• Required work:
Copy all entries exactly.

Items from a data source:
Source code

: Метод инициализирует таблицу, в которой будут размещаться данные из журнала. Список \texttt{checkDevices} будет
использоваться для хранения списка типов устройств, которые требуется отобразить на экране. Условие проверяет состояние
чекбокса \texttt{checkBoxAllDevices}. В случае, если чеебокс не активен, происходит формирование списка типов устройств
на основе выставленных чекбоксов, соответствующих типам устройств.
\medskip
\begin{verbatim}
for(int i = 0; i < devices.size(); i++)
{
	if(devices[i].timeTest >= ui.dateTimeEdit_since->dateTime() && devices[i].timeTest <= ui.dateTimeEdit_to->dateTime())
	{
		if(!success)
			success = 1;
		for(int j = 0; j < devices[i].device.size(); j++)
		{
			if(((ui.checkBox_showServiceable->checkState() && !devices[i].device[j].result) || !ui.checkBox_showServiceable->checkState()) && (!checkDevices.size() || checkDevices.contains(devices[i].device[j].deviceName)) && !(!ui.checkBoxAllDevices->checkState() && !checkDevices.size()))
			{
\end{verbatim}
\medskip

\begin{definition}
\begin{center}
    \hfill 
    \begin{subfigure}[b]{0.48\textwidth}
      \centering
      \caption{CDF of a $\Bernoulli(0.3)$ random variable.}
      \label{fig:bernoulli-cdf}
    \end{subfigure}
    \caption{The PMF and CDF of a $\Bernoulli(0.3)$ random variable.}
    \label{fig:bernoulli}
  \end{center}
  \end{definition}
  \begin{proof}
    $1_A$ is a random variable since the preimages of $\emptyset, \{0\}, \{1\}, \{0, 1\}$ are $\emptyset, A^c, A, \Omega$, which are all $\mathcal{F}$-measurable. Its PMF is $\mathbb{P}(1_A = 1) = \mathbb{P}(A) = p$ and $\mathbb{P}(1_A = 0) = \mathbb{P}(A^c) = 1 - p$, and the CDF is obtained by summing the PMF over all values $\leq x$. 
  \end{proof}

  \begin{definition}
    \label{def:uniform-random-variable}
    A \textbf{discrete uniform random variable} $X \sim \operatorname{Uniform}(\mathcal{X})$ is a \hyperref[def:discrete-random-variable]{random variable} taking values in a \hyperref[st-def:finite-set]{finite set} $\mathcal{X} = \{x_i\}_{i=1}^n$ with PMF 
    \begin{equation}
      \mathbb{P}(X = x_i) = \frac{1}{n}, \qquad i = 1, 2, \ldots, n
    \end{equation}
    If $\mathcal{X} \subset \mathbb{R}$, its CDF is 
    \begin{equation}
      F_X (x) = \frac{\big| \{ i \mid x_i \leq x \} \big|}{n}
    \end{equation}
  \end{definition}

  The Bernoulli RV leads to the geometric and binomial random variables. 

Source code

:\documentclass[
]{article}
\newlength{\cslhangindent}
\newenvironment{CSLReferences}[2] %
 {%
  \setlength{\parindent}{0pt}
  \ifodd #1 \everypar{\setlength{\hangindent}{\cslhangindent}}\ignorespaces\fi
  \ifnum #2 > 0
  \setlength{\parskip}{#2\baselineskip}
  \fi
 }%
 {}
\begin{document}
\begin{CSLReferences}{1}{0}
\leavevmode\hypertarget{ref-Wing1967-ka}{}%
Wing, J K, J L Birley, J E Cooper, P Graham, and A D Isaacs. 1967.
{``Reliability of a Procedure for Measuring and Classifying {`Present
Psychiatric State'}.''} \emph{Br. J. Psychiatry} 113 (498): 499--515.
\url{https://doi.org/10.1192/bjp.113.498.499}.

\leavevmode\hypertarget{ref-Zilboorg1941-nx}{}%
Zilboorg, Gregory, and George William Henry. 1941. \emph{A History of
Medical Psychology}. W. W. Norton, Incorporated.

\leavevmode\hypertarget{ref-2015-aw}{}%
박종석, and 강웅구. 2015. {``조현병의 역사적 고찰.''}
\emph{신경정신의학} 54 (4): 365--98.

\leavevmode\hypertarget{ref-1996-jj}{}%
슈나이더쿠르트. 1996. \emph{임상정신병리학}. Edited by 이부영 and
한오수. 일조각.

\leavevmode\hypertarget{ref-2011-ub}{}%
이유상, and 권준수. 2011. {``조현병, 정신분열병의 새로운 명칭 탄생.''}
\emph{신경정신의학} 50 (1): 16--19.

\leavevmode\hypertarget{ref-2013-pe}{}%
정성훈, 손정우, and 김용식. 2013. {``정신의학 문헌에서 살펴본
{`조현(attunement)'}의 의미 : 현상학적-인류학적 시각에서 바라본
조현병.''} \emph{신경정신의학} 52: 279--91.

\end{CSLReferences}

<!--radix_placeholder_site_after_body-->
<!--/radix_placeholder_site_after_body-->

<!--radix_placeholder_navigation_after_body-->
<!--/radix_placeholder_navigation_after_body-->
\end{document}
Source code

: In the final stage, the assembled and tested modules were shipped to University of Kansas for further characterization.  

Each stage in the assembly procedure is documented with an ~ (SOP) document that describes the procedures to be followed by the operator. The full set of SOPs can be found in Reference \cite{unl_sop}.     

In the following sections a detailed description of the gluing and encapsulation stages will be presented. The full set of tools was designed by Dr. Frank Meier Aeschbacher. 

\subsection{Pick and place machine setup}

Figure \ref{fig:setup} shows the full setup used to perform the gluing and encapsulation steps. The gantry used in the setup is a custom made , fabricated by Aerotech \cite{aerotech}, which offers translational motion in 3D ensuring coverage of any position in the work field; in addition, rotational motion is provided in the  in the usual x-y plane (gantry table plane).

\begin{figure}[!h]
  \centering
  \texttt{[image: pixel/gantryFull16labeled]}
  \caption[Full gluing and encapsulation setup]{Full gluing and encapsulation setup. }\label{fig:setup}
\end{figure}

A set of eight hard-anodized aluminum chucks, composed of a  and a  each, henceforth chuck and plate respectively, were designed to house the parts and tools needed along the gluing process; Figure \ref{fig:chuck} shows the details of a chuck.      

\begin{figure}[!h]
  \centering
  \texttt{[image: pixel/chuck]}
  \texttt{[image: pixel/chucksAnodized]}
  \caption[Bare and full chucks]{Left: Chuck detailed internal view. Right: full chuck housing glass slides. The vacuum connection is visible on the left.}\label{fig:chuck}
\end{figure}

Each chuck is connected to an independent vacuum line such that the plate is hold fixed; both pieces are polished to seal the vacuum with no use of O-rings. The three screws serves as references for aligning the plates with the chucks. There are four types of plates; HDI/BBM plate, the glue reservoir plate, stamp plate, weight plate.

• Final answer:
Source code

: Метод инициализирует таблицу, в которой будут размещаться данные из журнала. Список \texttt{checkDevices} будет
использоваться для хранения списка типов устройств, которые требуется отобразить на экране. Условие проверяет состояние
чекбокса \texttt{checkBoxAllDevices}. В случае, если чеебокс не активен, происходит формирование списка типов устройств
на основе выставленных чекбоксов, соответствующих типам устройств.
\medskip
\begin{verbatim}
for(int i = 0; i < devices.size(); i++)
{
	if(devices[i].timeTest >= ui.dateTimeEdit_since->dateTime() && devices[i].timeTest <= ui.dateTimeEdit_to->dateTime())
	{
		if(!success)
			success = 1;
		for(int j = 0; j < devices[i].device.size(); j++)
		{
			if(((ui.checkBox_showServiceable->checkState() && !devices[i].device[j].result) || !ui.checkBox_showServiceable->checkState()) && (!checkDevices.size() || checkDevices.contains(devices[i].device[j].deviceName)) && !(!ui.checkBoxAllDevices->checkState() && !checkDevices.size()))
			{
\end{verbatim}
\medskip

\begin{definition}
\begin{center}
    \hfill 
    \begin{subfigure}[b]{0.48\textwidth}
      \centering
      \caption{CDF of a $\Bernoulli(0.3)$ random variable.}
      \label{fig:bernoulli-cdf}
    \end{subfigure}
    \caption{The PMF and CDF of a $\Bernoulli(0.3)$ random variable.}
    \label{fig:bernoulli}
  \end{center}
  \end{definition}
  \begin{proof}
    $1_A$ is a random variable since the preimages of $\emptyset, \{0\}, \{1\}, \{0, 1\}$ are $\emptyset, A^c, A, \Omega$, which are all $\mathcal{F}$-measurable. Its PMF is $\mathbb{P}(1_A = 1) = \mathbb{P}(A) = p$ and $\mathbb{P}(1_A = 0) = \mathbb{P}(A^c) = 1 - p$, and the CDF is obtained by summing the PMF over all values $\leq x$. 
  \end{proof}

  \begin{definition}
    \label{def:uniform-random-variable}
    A \textbf{discrete uniform random variable} $X \sim \operatorname{Uniform}(\mathcal{X})$ is a \hyperref[def:discrete-random-variable]{random variable} taking values in a \hyperref[st-def:finite-set]{finite set} $\mathcal{X} = \{x_i\}_{i=1}^n$ with PMF 
    \begin{equation}
      \mathbb{P}(X = x_i) = \frac{1}{n}, \qquad i = 1, 2, \ldots, n
    \end{equation}
    If $\mathcal{X} \subset \mathbb{R}$, its CDF is 
    \begin{equation}
      F_X (x) = \frac{\big| \{ i \mid x_i \leq x \} \big|}{n}
    \end{equation}
  \end{definition}

  The Bernoulli RV leads to the geometric and binomial random variables. 

Source code

:\documentclass[
]{article}
\newlength{\cslhangindent}
\newenvironment{CSLReferences}[2] %
 {%
  \setlength{\parindent}{0pt}
  \ifodd #1 \everypar{\setlength{\hangindent}{\cslhangindent}}\ignorespaces\fi
  \ifnum #2 > 0
  \setlength{\parskip}{#2\baselineskip}
  \fi
 }%
 {}
\begin{document}
\begin{CSLReferences}{1}{0}
\leavevmode\hypertarget{ref-Wing1967-ka}{}%
Wing, J K, J L Birley, J E Cooper, P Graham, and A D Isaacs. 1967.
{``Reliability of a Procedure for Measuring and Classifying {`Present
Psychiatric State'}.''} \emph{Br. J. Psychiatry} 113 (498): 499--515.
\url{https://doi.org/10.1192/bjp.113.498.499}.

\leavevmode\hypertarget{ref-Zilboorg1941-nx}{}%
Zilboorg, Gregory, and George William Henry. 1941. \emph{A History of
Medical Psychology}. W. W. Norton, Incorporated.

\leavevmode\hypertarget{ref-2015-aw}{}%
박종석, and 강웅구. 2015. {``조현병의 역사적 고찰.''}
\emph{신경정신의학} 54 (4): 365--98.

\leavevmode\hypertarget{ref-1996-jj}{}%
슈나이더쿠르트. 1996. \emph{임상정신병리학}. Edited by 이부영 and
한오수. 일조각.

\leavevmode\hypertarget{ref-2011-ub}{}%
이유상, and 권준수. 2011. {``조현병, 정신분열병의 새로운 명칭 탄생.''}
\emph{신경정신의학} 50 (1): 16--19.

\leavevmode\hypertarget{ref-2013-pe}{}%
정성훈, 손정우, and 김용식. 2013. {``정신의학 문헌에서 살펴본
{`조현(attunement)'}의 의미 : 현상학적-인류학적 시각에서 바라본
조현병.''} \emph{신경정신의학} 52: 279--91.

\end{CSLReferences}

<!--radix_placeholder_site_after_body-->
<!--/radix_placeholder_site_after_body-->

<!--radix_placeholder_navigation_after_body-->
<!--/radix_placeholder_navigation_after_body-->
\end{document}
Source code

: In the final stage, the assembled and tested modules were shipped to University of Kansas for further characterization.  

Each stage in the assembly procedure is documented with an ~ (SOP) document that describes the procedures to be followed by the operator. The full set of SOPs can be found in Reference \cite{unl_sop}.     

In the following sections a detailed description of the gluing and encapsulation stages will be presented. The full set of tools was designed by Dr. Frank Meier Aeschbacher. 

\subsection{Pick and place machine setup}

Figure \ref{fig:setup} shows the full setup used to perform the gluing and encapsulation steps. The gantry used in the setup is a custom made , fabricated by Aerotech \cite{aerotech}, which offers translational motion in 3D ensuring coverage of any position in the work field; in addition, rotational motion is provided in the  in the usual x-y plane (gantry table plane).

\begin{figure}[!h]
  \centering
  \texttt{[image: pixel/gantryFull16labeled]}
  \caption[Full gluing and encapsulation setup]{Full gluing and encapsulation setup. }\label{fig:setup}
\end{figure}

A set of eight hard-anodized aluminum chucks, composed of a  and a  each, henceforth chuck and plate respectively, were designed to house the parts and tools needed along the gluing process; Figure \ref{fig:chuck} shows the details of a chuck.      

\begin{figure}[!h]
  \centering
  \texttt{[image: pixel/chuck]}
  \texttt{[image: pixel/chucksAnodized]}
  \caption[Bare and full chucks]{Left: Chuck detailed internal view. Right: full chuck housing glass slides. The vacuum connection is visible on the left.}\label{fig:chuck}
\end{figure}

Each chuck is connected to an independent vacuum line such that the plate is hold fixed; both pieces are polished to seal the vacuum with no use of O-rings. The three screws serves as references for aligning the plates with the chucks. There are four types of plates; HDI/BBM plate, the glue reservoir plate, stamp plate, weight plate.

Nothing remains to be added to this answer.